Feel like bed is flying. Not sure where we're going. Hope there is candy.
Just did a line with a monopoly bill. Tell me I'm not fancy.
remind me to tell you what i found stuck to me this morning
i feel as if its time to shave my pubes but i should wait until before the party. nobody likes a sloppy drunk girl with a stubble-crotch.
story of my life.
Just found the bucket list I wrote when I was high...somehow I dont think "jello swimming pool" is gonna happen.
There are many reasons why he shouldn't come over. And each one is longer than his penis.
at one point last night, you were literally auctioning me off. "reeeally drunk hot girl ! we'll start the bidding at an ice cold corona. oh, we have a bidder! do i hear a shot of whiskey? going once, going twice.."
youre welcome
you went all the way to UK and still managed to hook up with someone from our highschool...
Next time we throw a party together I would appreciate it if you didn't try to get my friends to hook up with friends of yours you know have herpes
He's only a freshman and he needs to expirence shit like that..

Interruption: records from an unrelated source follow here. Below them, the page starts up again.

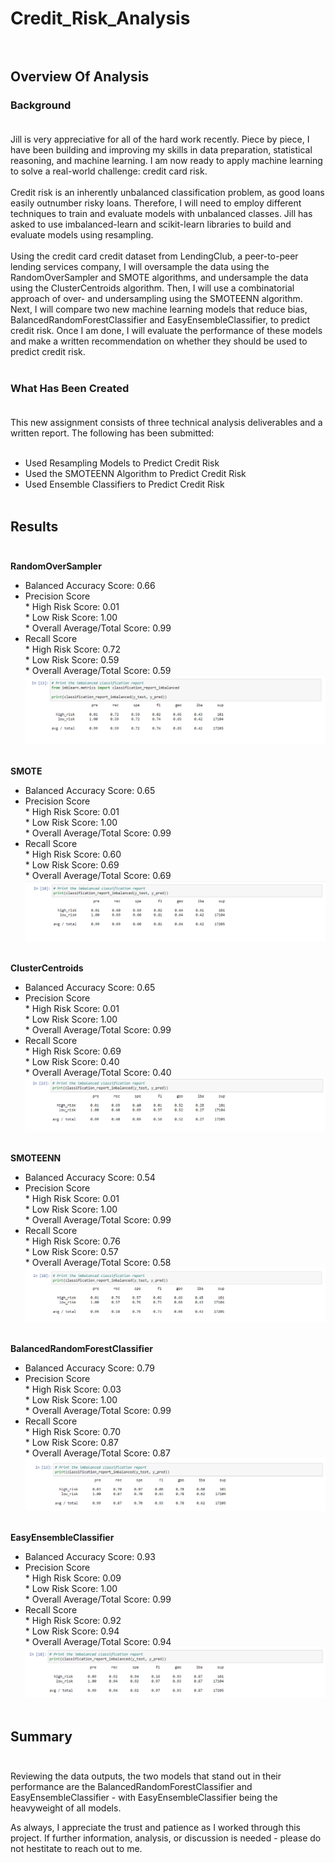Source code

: # Credit_Risk_Analysis<br><br>

## Overview Of Analysis<br>

### Background<br><br>
Jill is very appreciative for all of the hard work recently. Piece by piece, I have been building and improving my skills in data preparation, statistical reasoning, and machine learning. I am now ready to apply machine learning to solve a real-world challenge: credit card risk.<br><br>
Credit risk is an inherently unbalanced classification problem, as good loans easily outnumber risky loans. Therefore, I will need to employ different techniques to train and evaluate models with unbalanced classes. Jill has asked to use imbalanced-learn and scikit-learn libraries to build and evaluate models using resampling.<br><br>
Using the credit card credit dataset from LendingClub, a peer-to-peer lending services company, I will oversample the data using the RandomOverSampler and SMOTE algorithms, and undersample the data using the ClusterCentroids algorithm. Then, I will use a combinatorial approach of over- and undersampling using the SMOTEENN algorithm. Next, I will compare two new machine learning models that reduce bias, BalancedRandomForestClassifier and EasyEnsembleClassifier, to predict credit risk. Once I am  done, I will evaluate the performance of these models and make a written recommendation on whether they should be used to predict credit risk.<br><br>
### What Has Been Created<br><br>
This new assignment consists of three technical analysis deliverables and a written report. The following has been submitted:<br><br>
* Used Resampling Models to Predict Credit Risk<br>
* Used the SMOTEENN Algorithm to Predict Credit Risk<br>
* Used Ensemble Classifiers to Predict Credit Risk<br><br>

## Results<br><br>
**RandomOverSampler**<br>
* Balanced Accuracy Score: 0.66<br>
* Precision Score<br>
      * High Risk Score: 0.01<br>
      * Low Risk Score: 1.00<br>
      * Overall Average/Total Score: 0.99<br>
* Recall Score<br>
      * High Risk Score: 0.72<br>
      * Low Risk Score: 0.59<br>
      * Overall Average/Total Score: 0.59<br>
![Random_Over_Sampler](Resources/Random_Over_Sampler.png)<br><br>

**SMOTE**<br>
* Balanced Accuracy Score: 0.65<br>
* Precision Score<br>
      * High Risk Score: 0.01<br>
      * Low Risk Score: 1.00<br>
      * Overall Average/Total Score: 0.99<br>
* Recall Score<br>
      * High Risk Score: 0.60<br>
      * Low Risk Score: 0.69<br>
      * Overall Average/Total Score: 0.69<br>
![SMOTE](Resources/SMOTE.png)<br><br>

**ClusterCentroids**<br>
* Balanced Accuracy Score: 0.65<br>
* Precision Score<br>
      * High Risk Score: 0.01<br>
      * Low Risk Score: 1.00<br>
      * Overall Average/Total Score: 0.99<br>
* Recall Score<br>
      * High Risk Score: 0.69<br>
      * Low Risk Score: 0.40<br>
      * Overall Average/Total Score: 0.40<br>
![Cluster_Centroids](Resources/Cluster_Centroids.png)<br><br>

**SMOTEENN**<br>
* Balanced Accuracy Score: 0.54<br>
* Precision Score<br>
      * High Risk Score: 0.01<br>
      * Low Risk Score: 1.00<br>
      * Overall Average/Total Score: 0.99<br>
* Recall Score<br>
      * High Risk Score: 0.76<br>
      * Low Risk Score: 0.57<br>
      * Overall Average/Total Score: 0.58<br>
![SMOTEENN](Resources/SMOTEENN.png)<br><br>

**BalancedRandomForestClassifier**<br>
* Balanced Accuracy Score: 0.79<br>
* Precision Score<br>
      * High Risk Score: 0.03<br>
      * Low Risk Score: 1.00<br>
      * Overall Average/Total Score: 0.99<br>
* Recall Score<br>
      * High Risk Score: 0.70<br>
      * Low Risk Score: 0.87<br>
      * Overall Average/Total Score: 0.87<br>
![Balanced_Random_Forest_Classifier](Resources/Balanced_Random_Forest_Classifier.png)<br><br>

**EasyEnsembleClassifier**<br>
* Balanced Accuracy Score: 0.93<br>
* Precision Score<br>
      * High Risk Score: 0.09<br>
      * Low Risk Score: 1.00<br>
      * Overall Average/Total Score: 0.99<br>
* Recall Score<br>
      * High Risk Score: 0.92<br>
      * Low Risk Score: 0.94<br>
      * Overall Average/Total Score: 0.94<br>
![Easy_Ensemble_Classifier](Resources/Easy_Ensemble_Classifier.png)<br><br>

## Summary<br><br>

Reviewing the data outputs, the two models that stand out in their performance are the BalancedRandomForestClassifier and EasyEnsembleClassifier - with EasyEnsembleClassifier being the heavyweight of all models.  

As always, I appreciate the trust and patience as I worked through this project. If further information, analysis, or discussion is needed - please do not hestitate to reach out to me.  
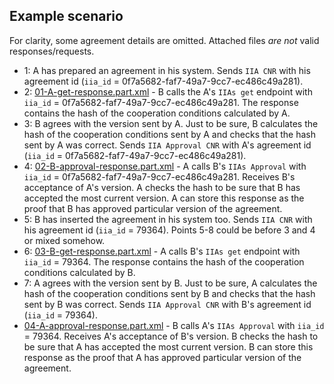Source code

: Example scenario
----------------

For clarity, some agreement details are omitted. Attached files *are not* valid responses/requests.

* 1: A has prepared an agreement in his system. Sends `IIA CNR` with his agreement id (`iia_id` = 0f7a5682-faf7-49a7-9cc7-ec486c49a281).
* 2: [01-A-get-response.part.xml](01-A-get-response.part.xml) - B calls the A's `IIAs get` endpoint with `iia_id` = 0f7a5682-faf7-49a7-9cc7-ec486c49a281. The response contains the hash of the cooperation conditions calculated by A.
* 3: B agrees with the version sent by A. Just to be sure, B calculates the hash of the cooperation conditions sent by A and checks that the hash sent by A was correct. Sends `IIA Approval CNR` with A's agreement id (`iia_id` = 0f7a5682-faf7-49a7-9cc7-ec486c49a281).
* 4: [02-B-approval-response.part.xml](02-B-approval-response.part.xml) - A calls B's `IIAs Approval` with `iia_id` = 0f7a5682-faf7-49a7-9cc7-ec486c49a281. Receives B's acceptance of A's version. A checks the hash to be sure that B has accepted the most current version. A can store this response as the proof that B has approved particular version of the agreement.
* 5: B has inserted the agreement in his system too. Sends `IIA CNR` with his agreement id (`iia_id` = 79364). Points 5-8 could be before 3 and 4 or mixed somehow.
* 6: [03-B-get-response.part.xml](03-B-get-response.part.xml) - A calls B's `IIAs get` endpoint with `iia_id` = 79364. The response contains the hash of the cooperation conditions calculated by B.
* 7: A agrees with the version sent by B. Just to be sure, A calculates the hash of the cooperation conditions sent by B and checks that the hash sent by B was correct. Sends `IIA Approval CNR` with B's agreement id (`iia_id` = 79364).
* [04-A-approval-response.part.xml](04-A-approval-response.part.xml) - B calls A's `IIAs Approval` with `iia_id` = 79364. Receives A's acceptance of B's version. B checks the hash to be sure that A has accepted the most current version. B can store this response as the proof that A has approved particular version of the agreement.
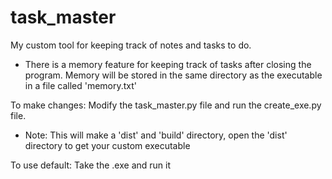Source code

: # task_master
My custom tool for keeping track of notes and tasks to do.
  - There is a memory feature for keeping track of tasks after closing the program. Memory will be stored in the same directory as the executable in a file called 'memory.txt'

To make changes: Modify the task_master.py file and run the create_exe.py file.
  - Note: This will make a 'dist' and 'build' directory, open the 'dist' directory to get your custom executable

To use default: Take the .exe and run it
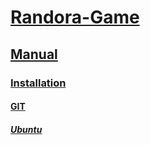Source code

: # [Randora-Game](/README.md)

## [Manual](/manual/README.md)

### [Installation](/manual/installation/README.md)

#### [GIT](/manual/installation/dmd/README.md)

##### [Ubuntu](/manual/installation/dmd/ubuntu/README.md)
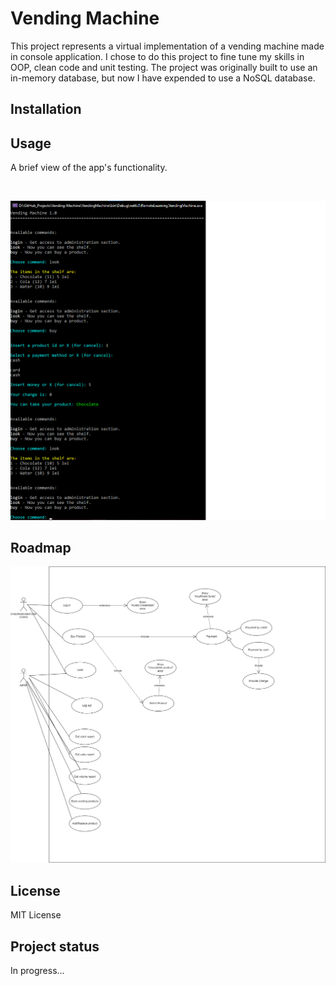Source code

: # Vending Machine 

This project represents a virtual implementation of a vending machine made in console application. I chose to do this project to fine tune my skills in OOP, clean code and unit testing. The project was originally built to use an in-memory database, but now I have expended to use a NoSQL database.

## Installation


## Usage
A brief view of the app's functionality.

<br>

![Example Image](https://github.com/SpaceWK/Vending-Machine/blob/main/Utilities/ApplicationPreview.png)

## Roadmap
![Example Image](https://github.com/SpaceWK/Vending-Machine/blob/main/Utilities/UseCaseDiagram.jpg)

## License
MIT License

## Project status
In progress...
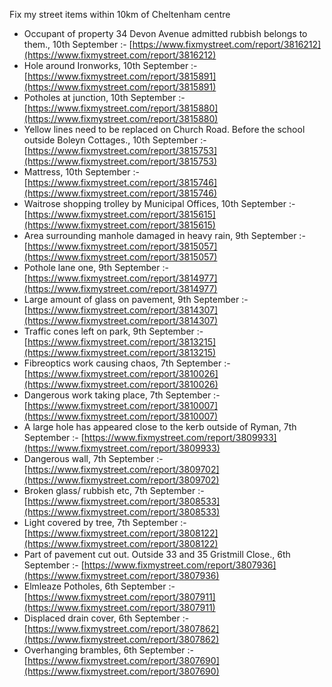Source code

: Fix my street items within 10km of Cheltenham centre

<!-- fix_marker starts -->

- Occupant of property 34 Devon Avenue admitted rubbish belongs to them., 10th September :- [https://www.fixmystreet.com/report/3816212](https://www.fixmystreet.com/report/3816212)
- Hole around Ironworks, 10th September :- [https://www.fixmystreet.com/report/3815891](https://www.fixmystreet.com/report/3815891)
- Potholes at junction, 10th September :- [https://www.fixmystreet.com/report/3815880](https://www.fixmystreet.com/report/3815880)
- Yellow lines need to be replaced on Church Road. Before the school outside Boleyn Cottages., 10th September :- [https://www.fixmystreet.com/report/3815753](https://www.fixmystreet.com/report/3815753)
- Mattress, 10th September :- [https://www.fixmystreet.com/report/3815746](https://www.fixmystreet.com/report/3815746)
- Waitrose shopping trolley by Municipal Offices, 10th September :- [https://www.fixmystreet.com/report/3815615](https://www.fixmystreet.com/report/3815615)
- Area surrounding manhole damaged in heavy rain, 9th September :- [https://www.fixmystreet.com/report/3815057](https://www.fixmystreet.com/report/3815057)
- Pothole lane one, 9th September :- [https://www.fixmystreet.com/report/3814977](https://www.fixmystreet.com/report/3814977)
- Large amount of glass on pavement, 9th September :- [https://www.fixmystreet.com/report/3814307](https://www.fixmystreet.com/report/3814307)
- Traffic cones left on park, 9th September :- [https://www.fixmystreet.com/report/3813215](https://www.fixmystreet.com/report/3813215)
- Fibreoptics work causing chaos, 7th September :- [https://www.fixmystreet.com/report/3810026](https://www.fixmystreet.com/report/3810026)
- Dangerous work taking place, 7th September :- [https://www.fixmystreet.com/report/3810007](https://www.fixmystreet.com/report/3810007)
- A large hole has appeared close to the kerb outside of Ryman, 7th September :- [https://www.fixmystreet.com/report/3809933](https://www.fixmystreet.com/report/3809933)
- Dangerous wall, 7th September :- [https://www.fixmystreet.com/report/3809702](https://www.fixmystreet.com/report/3809702)
- Broken glass/ rubbish etc, 7th September :- [https://www.fixmystreet.com/report/3808533](https://www.fixmystreet.com/report/3808533)
- Light covered by tree, 7th September :- [https://www.fixmystreet.com/report/3808122](https://www.fixmystreet.com/report/3808122)
- Part of pavement cut out. Outside 33 and 35 Gristmill Close., 6th September :- [https://www.fixmystreet.com/report/3807936](https://www.fixmystreet.com/report/3807936)
- Elmleaze Potholes, 6th September :- [https://www.fixmystreet.com/report/3807911](https://www.fixmystreet.com/report/3807911)
- Displaced drain cover, 6th September :- [https://www.fixmystreet.com/report/3807862](https://www.fixmystreet.com/report/3807862)
- Overhanging brambles, 6th September :- [https://www.fixmystreet.com/report/3807690](https://www.fixmystreet.com/report/3807690)

<!-- fix_marker ends -->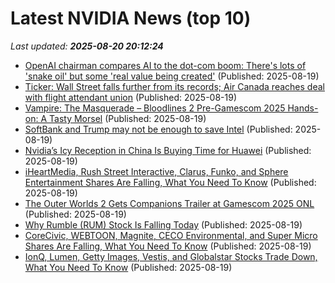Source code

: # Latest NVIDIA News (top 10)
_Last updated: **2025-08-20 20:12:24**_

- [OpenAI chairman compares AI to the dot-com boom: There's lots of 'snake oil' but some 'real value being created'](https://www.businessinsider.com/openai-bret-taylor-ai-similar-dot-com-2025-8) (Published: 2025-08-19)
- [Ticker: Wall Street falls further from its records; Air Canada reaches deal with flight attendant union](https://www.bostonherald.com/2025/08/19/ticker-wall-street-falls-further-from-its-records-air-canada-reaches-deal-with-flight-attendant-union/) (Published: 2025-08-19)
- [Vampire: The Masquerade – Bloodlines 2 Pre-Gamescom 2025 Hands-on: A Tasty Morsel](https://wccftech.com/vampire-the-masquerade-bloodlines-2-pre-gamescom-2025-hands-on-a-tasty-morsel/) (Published: 2025-08-19)
- [SoftBank and Trump may not be enough to save Intel](https://finance.yahoo.com/news/softbank-and-trump-may-not-be-enough-to-save-intel-200728288.html) (Published: 2025-08-19)
- [Nvidia’s Icy Reception in China Is Buying Time for Huawei](https://biztoc.com/x/62dee8e01de566b3) (Published: 2025-08-19)
- [iHeartMedia, Rush Street Interactive, Clarus, Funko, and Sphere Entertainment Shares Are Falling, What You Need To Know](https://finance.yahoo.com/news/iheartmedia-rush-street-interactive-clarus-195106657.html) (Published: 2025-08-19)
- [The Outer Worlds 2 Gets Companions Trailer at Gamescom 2025 ONL](https://wccftech.com/the-outer-worlds-2-trailer-gamescom-2025/) (Published: 2025-08-19)
- [Why Rumble (RUM) Stock Is Falling Today](https://finance.yahoo.com/news/why-rumble-rum-stock-falling-193959895.html) (Published: 2025-08-19)
- [CoreCivic, WEBTOON, Magnite, CECO Environmental, and Super Micro Shares Are Falling, What You Need To Know](https://finance.yahoo.com/news/corecivic-webtoon-magnite-ceco-environmental-193951076.html) (Published: 2025-08-19)
- [IonQ, Lumen, Getty Images, Vestis, and Globalstar Stocks Trade Down, What You Need To Know](https://finance.yahoo.com/news/ionq-lumen-getty-images-vestis-193951992.html) (Published: 2025-08-19)
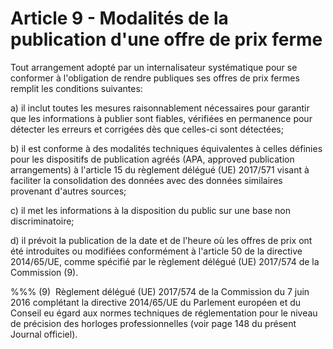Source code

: # Article 9 - Modalités de la publication d'une offre de prix ferme


Tout arrangement adopté par un internalisateur systématique pour se conformer à l'obligation de rendre publiques ses offres de prix fermes remplit les conditions suivantes:

a) il inclut toutes les mesures raisonnablement nécessaires pour garantir que les informations à publier sont fiables, vérifiées en permanence pour détecter les erreurs et corrigées dès que celles-ci sont détectées;

b) il est conforme à des modalités techniques équivalentes à celles définies pour les dispositifs de publication agréés (APA, approved publication arrangements) à l'article 15 du règlement délégué (UE) 2017/571 visant à faciliter la consolidation des données avec des données similaires provenant d'autres sources;

c) il met les informations à la disposition du public sur une base non discriminatoire;

d) il prévoit la publication de la date et de l'heure où les offres de prix ont été introduites ou modifiées conformément à l'article 50 de la directive 2014/65/UE, comme spécifié par le règlement délégué (UE) 2017/574 de la Commission (9).

%%% (9)  Règlement délégué (UE) 2017/574 de la Commission du 7 juin 2016 complétant la directive 2014/65/UE du Parlement européen et du Conseil eu égard aux normes techniques de réglementation pour le niveau de précision des horloges professionnelles (voir page 148 du présent Journal officiel).
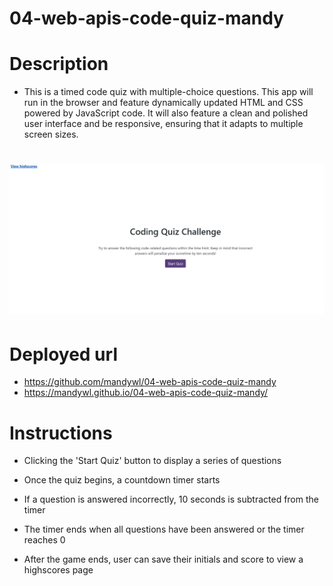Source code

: # 04-web-apis-code-quiz-mandy

# Description 

* This is a timed code quiz with multiple-choice questions. This app will run in the browser and feature dynamically updated HTML and CSS powered by JavaScript code. It will also feature a clean and polished user interface and be responsive, ensuring that it adapts to multiple screen sizes.

# ![App Screenshot](appScreenShot.png)

# Deployed url

* https://github.com/mandywl/04-web-apis-code-quiz-mandy
* https://mandywl.github.io/04-web-apis-code-quiz-mandy/

# Instructions

* Clicking the 'Start Quiz' button to display a series of questions

* Once the quiz begins, a countdown timer starts

* If a question is answered incorrectly, 10 seconds is subtracted from the timer

* The timer ends when all questions have been answered or the timer reaches 0

* After the game ends, user can save their initials and score to view a highscores page
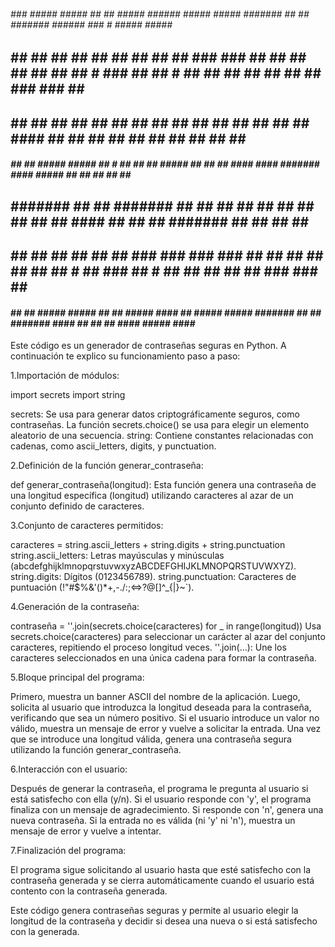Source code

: ######     ###     #####    #####   ##   ##   #####   ######   #####              #####   #######  ##   ##  #######  ######     ###     # #####  #####   ######   
 ##  ##   ## ##   ##   ##  ##   ##  ##   ##  ### ###   ##  ##   ## ##            ##   ##   ##   #  ###  ##   ##   #   ##  ##   ## ##   ## ## ## ### ###   ##  ##  
 ##  ##  ##   ##  ##       ##       ##   ##  ##   ##   ##  ##   ##  ##           ##        ##      #### ##   ##       ##  ##  ##   ##     ##    ##   ##   ##  ##  
 #####   ##   ##   #####    #####   ## # ##  ##   ##   #####    ##  ##           ## ####   ####    #######   ####     #####   ##   ##     ##    ##   ##   #####   
 ##      #######       ##       ##  #######  ##   ##   ## ##    ##  ##           ##   ##   ##      ## ####   ##       ## ##   #######     ##    ##   ##   ## ##   
 ##      ##   ##  ##   ##  ##   ##  ### ###  ### ###   ## ##    ## ##            ##   ##   ##   #  ##  ###   ##   #   ## ##   ##   ##     ##    ### ###   ## ##   
####     ##   ##   #####    #####   ##   ##   #####   #### ##  #####              #####   #######  ##   ##  #######  #### ##  ##   ##    ####    #####   #### ##  


Este código es un generador de contraseñas seguras en Python. A continuación te explico su funcionamiento paso a paso:

1.Importación de módulos:

  import secrets
  import string

  secrets: Se usa para generar datos criptográficamente seguros, como contraseñas. La función secrets.choice() se usa para elegir un elemento aleatorio de una secuencia.
  string: Contiene constantes relacionadas con cadenas, como ascii_letters, digits, y punctuation.

2.Definición de la función generar_contraseña:

  def generar_contraseña(longitud):
  Esta función genera una contraseña de una longitud específica (longitud) utilizando caracteres al azar de un conjunto definido de caracteres.

3.Conjunto de caracteres permitidos:

  caracteres = string.ascii_letters + string.digits + string.punctuation
  string.ascii_letters:  Letras mayúsculas y minúsculas (abcdefghijklmnopqrstuvwxyzABCDEFGHIJKLMNOPQRSTUVWXYZ).
  string.digits: Dígitos (0123456789).
  string.punctuation: Caracteres de puntuación (!"#$%&'()*+,-./:;<=>?@[\]^_{|}~`).

4.Generación de la contraseña:

  contraseña = ''.join(secrets.choice(caracteres) for _ in range(longitud))
  Usa secrets.choice(caracteres) para seleccionar un carácter al azar del conjunto caracteres, repitiendo el proceso longitud veces.
  ''.join(...): Une los caracteres seleccionados en una única cadena para formar la contraseña.

5.Bloque principal del programa:

  Primero, muestra un banner ASCII del nombre de la aplicación.
  Luego, solicita al usuario que introduzca la longitud deseada para la contraseña, verificando que sea un número positivo. Si el usuario introduce un valor no válido, muestra un mensaje de error y vuelve a solicitar la entrada.
  Una vez que se introduce una longitud válida, genera una contraseña segura utilizando la función generar_contraseña.

6.Interacción con el usuario:

  Después de generar la contraseña, el programa le pregunta al usuario si está satisfecho con ella (y/n).
  Si el usuario responde con 'y', el programa finaliza con un mensaje de agradecimiento.
  Si responde con 'n', genera una nueva contraseña.
  Si la entrada no es válida (ni 'y' ni 'n'), muestra un mensaje de error y vuelve a intentar.

7.Finalización del programa:

  El programa sigue solicitando al usuario hasta que esté satisfecho con la contraseña generada y se cierra automáticamente cuando el usuario está contento con la contraseña generada.

Este código genera contraseñas seguras y permite al usuario elegir la longitud de la contraseña y decidir si desea una nueva o si está satisfecho con la generada.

YOU would be the Freshman Expirence
I drunkenly transformed into shehulk last night and lifted every single guy off the ground bc one guy told me that there was no way I was strong enough. Don't worry, I proved them wrong. Stupid stereotypical men.
Just streaked campus for a bottle of patron...maybe you're right...I might have a drinking problem...
What part of a retired stonemason dealing with your rock hard cock does not sound like you have the wrong number ?
The more I piece together last night the more I want to vomit it out of my brain.
When we left, you were on your third beer. When we came back to grab you, you had a pint glass half full of whiskey and had convinced the band to give you a microphone.